On a damp and windy winter day, creatures hide under the still Idabel swamps. Tim Patton has made it his goal to find out as much about them as he can.
Fueled for the weekend by five breakfast burritos, he’s ready to camp out on the Red Slough Wildlife Management refuge for a couple days to get a close-up look at the native alligator population.
Patton is a professor at Southeastern Oklahoma State University in Durant and is one of three researchers working on an alligator research project in the southeastern part of the state.

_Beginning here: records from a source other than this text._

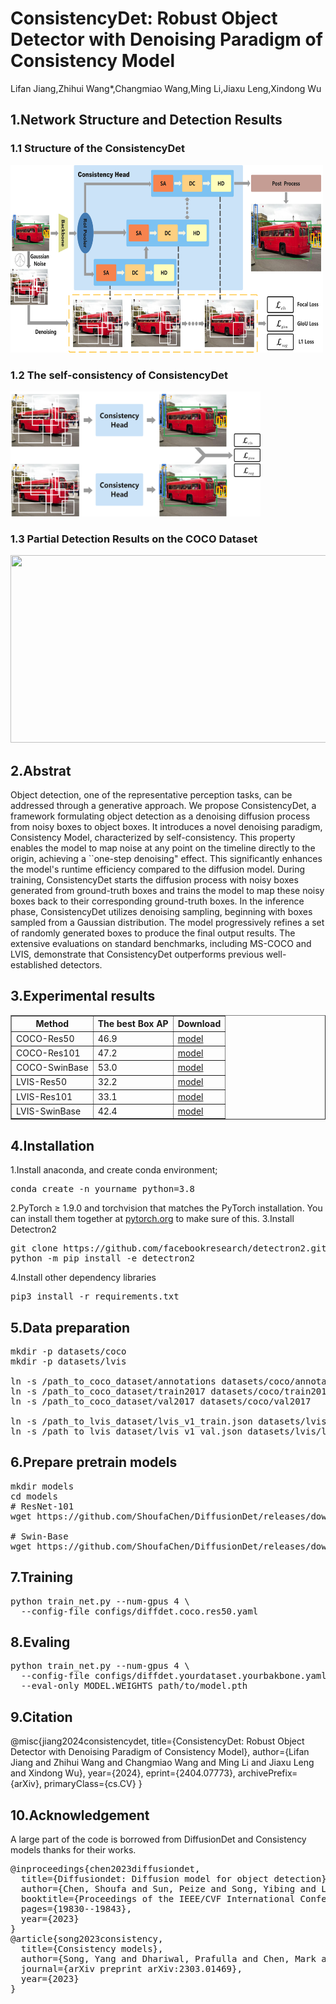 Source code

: # ConsistencyDet: Robust Object Detector with Denoising Paradigm of Consistency Model
Lifan Jiang,Zhihui Wang*,Changmiao Wang,Ming Li,Jiaxu Leng,Xindong Wu

## 1.Network Structure and Detection Results
### 1.1 Structure of the ConsistencyDet

<img src="graphs/structure.png" width="500" height="300"/>

### 1.2 The self-consistency of ConsistencyDet

<img src="graphs/structure2.png" width="400" height="200"/>

### 1.3 Partial Detection Results on the COCO Dataset

<img src="graphs/visualization.png" width="600" height="300"/>

## 2.Abstrat

Object detection, one of the representative perception tasks, can be addressed through a generative approach. We propose ConsistencyDet, a framework formulating object detection as a denoising diffusion process from noisy boxes to object boxes. It introduces a novel denoising paradigm, Consistency Model, characterized by self-consistency. This property enables the model to map noise at any point on the timeline directly to the origin, achieving a ``one-step denoising" effect. This significantly enhances the model's runtime efficiency compared to the diffusion model. During training, ConsistencyDet starts the diffusion process with noisy boxes generated from ground-truth boxes and trains the model to map these noisy boxes back to their corresponding ground-truth boxes. In the inference phase, ConsistencyDet utilizes denoising sampling, beginning with boxes sampled from a Gaussian distribution. The model progressively refines a set of randomly generated boxes to produce the final output results. The extensive evaluations on standard benchmarks, including MS-COCO and LVIS, demonstrate that ConsistencyDet outperforms previous well-established detectors.

## 3.Experimental results
<table border="1">
  <tr>
    <th>Method</th>
    <th>The best Box AP</th>
    <th>Download</th>
  </tr>
  <tr>
    <td>COCO-Res50</td>
    <td>46.9</td>
    <td><a href="https://pan.baidu.com/s/14GFs5oBZeV6XWk6xiNDmXg?pwd=1111">model</a></td>
  </tr>
  <tr>
    <td>COCO-Res101</td>
    <td>47.2</td>
    <td><a href="https://pan.baidu.com/s/1Rj7TMGt1cOBubkRutypObA?pwd=1111" download>model</a></td>
  </tr>
  <tr>
    <td>COCO-SwinBase</td>
    <td>53.0</td>
    <td><a href="https://pan.baidu.com/s/1zgfJip_HSx0FAB4EiyX8tA?pwd=1111" download>model</a></td>
  </tr>
  <tr>
    <td>LVIS-Res50</td>
    <td>32.2</td>
    <td><a href="https://pan.baidu.com/s/19ELAf3xNf6uYtILmyFFmvQ?pwd=1111" download>model</a></td>
  </tr>
  <tr>
    <td>LVIS-Res101</td>
    <td>33.1</td>
    <td><a href="https://pan.baidu.com/s/1wXPChzSKMVRHiB7DYDsG3Q?pwd=1111" download>model</a></td>
  </tr>
  <tr>
    <td>LVIS-SwinBase</td>
    <td>42.4</td>
    <td><a href="https://pan.baidu.com/s/1KpT-3ktSYM_R1n5hBn8Nsw?pwd=1111" download>model</a></td>
  </tr>
</table>

## 4.Installation
1.Install anaconda, and create conda environment;
<pre>
conda create -n yourname python=3.8
</pre>
2.PyTorch ≥ 1.9.0 and torchvision that matches the PyTorch installation. You can install them together at [pytorch.org](https://pytorch.org/) to make sure of this.
3.Install Detectron2
<pre>
git clone https://github.com/facebookresearch/detectron2.git
python -m pip install -e detectron2
</pre>
4.Install other dependency libraries
<pre>
pip3 install -r requirements.txt
</pre>

## 5.Data preparation
<pre>
mkdir -p datasets/coco
mkdir -p datasets/lvis

ln -s /path_to_coco_dataset/annotations datasets/coco/annotations
ln -s /path_to_coco_dataset/train2017 datasets/coco/train2017
ln -s /path_to_coco_dataset/val2017 datasets/coco/val2017

ln -s /path_to_lvis_dataset/lvis_v1_train.json datasets/lvis/lvis_v1_train.json
ln -s /path_to_lvis_dataset/lvis_v1_val.json datasets/lvis/lvis_v1_val.json
</pre>

## 6.Prepare pretrain models
<pre>
mkdir models
cd models
# ResNet-101
wget https://github.com/ShoufaChen/DiffusionDet/releases/download/v0.1/torchvision-R-101.pkl

# Swin-Base
wget https://github.com/ShoufaChen/DiffusionDet/releases/download/v0.1/swin_base_patch4_window7_224_22k.pkl
</pre>

## 7.Training
<pre>
python train_net.py --num-gpus 4 \
  --config-file configs/diffdet.coco.res50.yaml
</pre>

## 8.Evaling
<pre>
python train_net.py --num-gpus 4 \
  --config-file configs/diffdet.yourdataset.yourbakbone.yaml \
  --eval-only MODEL.WEIGHTS path/to/model.pth
</pre>

## 9.Citation
@misc{jiang2024consistencydet,
      title={ConsistencyDet: Robust Object Detector with Denoising Paradigm of Consistency Model}, 
      author={Lifan Jiang and Zhihui Wang and Changmiao Wang and Ming Li and Jiaxu Leng and Xindong Wu},
      year={2024},
      eprint={2404.07773},
      archivePrefix={arXiv},
      primaryClass={cs.CV}
}

## 10.Acknowledgement
A large part of the code is borrowed from DiffusionDet and Consistency models thanks for their works.
<pre>
@inproceedings{chen2023diffusiondet,
  title={Diffusiondet: Diffusion model for object detection},
  author={Chen, Shoufa and Sun, Peize and Song, Yibing and Luo, Ping},
  booktitle={Proceedings of the IEEE/CVF International Conference on Computer Vision},
  pages={19830--19843},
  year={2023}
}
@article{song2023consistency,
  title={Consistency models},
  author={Song, Yang and Dhariwal, Prafulla and Chen, Mark and Sutskever, Ilya},
  journal={arXiv preprint arXiv:2303.01469},
  year={2023}
}
</pre>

The project is funded by the Oklahoma Wildlife Department.
On a November morning, Patton ventures out into the murky waters to check his traps. This time only some harmless turtles took the bait.
“If we catch as many alligators as we did turtles, this job would be a lot easier," Patton remarks.
The traps are one of the ways Tim and his research partners capture alligators.
The most effective method is a more aggressive one: an after dark search by boat, where they catch gators with a pole.
Patton says the key is looking for beady red eyes peering across the water.
“When you get the eye shine, they’ll just sit there,” he says. “The largest we’ve captured so far is right around 9 feet.”
Once caught, the alligators’ mouths are taped shut and they are marked. Some of the gators are given a plastic tag and a chip. A few receive radio transmitters to be tracked. The littlest get a small notch on their tails so that researchers can check back in and see how the gators have grown over time.
“Keep catching and tagging and catching and tagging,” Patton says.
The researchers will study alligators for two years, from babies to full-grown gators up to 16 feet.
“We want to know how many, what's the sex ratio, how many males, how many females, the size structure, how many little ones and big ones,” Patton explains.
Researcher Jared Wood has put up game cameras all over the refuge. Wood is an Associate Professor of Biology at Southwestern Adventist University in Keene, Texas.
“Got a couple thousand videos and some of them are pretty remarkable,” Wood remarks.
The videos he has captured feature several supporting actors, like an otter family trying to infiltrate an alligator den. In one shot, you can see a rabbit narrowly escape becoming dinner for a hungry gator mom.
“Everything’s like Christmas, what you get on that video, that camera,” Wood says.
For Jake Pruett, an assistant professor at Southeastern Oklahoma State University, studying nature is a dream come true.
“The strangest critter out here is me,” Pruett says.
As alligators creatures swim through Oklahoma waters, the scientists continue their search; always full of surprises.